## PROVIDED ENTRIES
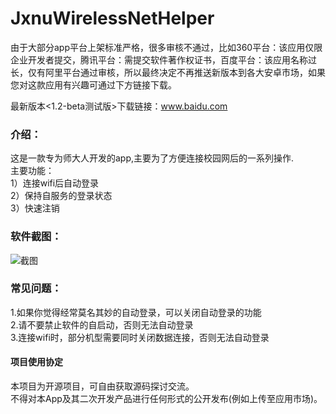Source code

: # JxnuWirelessNetHelper
由于大部分app平台上架标准严格，很多审核不通过，比如360平台：该应用仅限企业开发者提交，腾讯平台：需提交软件著作权证书，百度平台：该应用名称过长，仅有阿里平台通过审核，所以最终决定不再推送新版本到各大安卓市场，如果您对这款应用有兴趣可通过下方链接下载。<br>

最新版本<1.2-beta测试版>下载链接：www.baidu.com<br>

### 介绍：<br>
这是一款专为师大人开发的app,主要为了方便连接校园网后的一系列操作.<br>
主要功能：<br>
1）连接wifi后自动登录<br>
2）保持自服务的登录状态<br>
3）快速注销<br>
  
### 软件截图：<br>
![截图](https://github.com/mgzgithub/JxnuWirelessNetHelper/img/sreen.png)

### 常见问题：<br>
1.如果你觉得经常莫名其妙的自动登录，可以关闭自动登录的功能<br>
2.请不要禁止软件的自启动，否则无法自动登录<br>
3.连接wifi时，部分机型需要同时关闭数据连接，否则无法自动登录<br>


#### 项目使用协定<br>
本项目为开源项目，可自由获取源码探讨交流。<br>
不得对本App及其二次开发产品进行任何形式的公开发布(例如上传至应用市场)。<br>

## TASK PROMPT
Set out exactly the lines from the one bearing "这是一款专为师大人开发的app,主要为了方便连接校园网后的一系列操作.<br>" through the end of the data, including both ends and omitting all others.

## SOLUTION
这是一款专为师大人开发的app,主要为了方便连接校园网后的一系列操作.<br>
主要功能：<br>
1）连接wifi后自动登录<br>
2）保持自服务的登录状态<br>
3）快速注销<br>
  
### 软件截图：<br>
![截图](https://github.com/mgzgithub/JxnuWirelessNetHelper/img/sreen.png)

### 常见问题：<br>
1.如果你觉得经常莫名其妙的自动登录，可以关闭自动登录的功能<br>
2.请不要禁止软件的自启动，否则无法自动登录<br>
3.连接wifi时，部分机型需要同时关闭数据连接，否则无法自动登录<br>


#### 项目使用协定<br>
本项目为开源项目，可自由获取源码探讨交流。<br>
不得对本App及其二次开发产品进行任何形式的公开发布(例如上传至应用市场)。<br>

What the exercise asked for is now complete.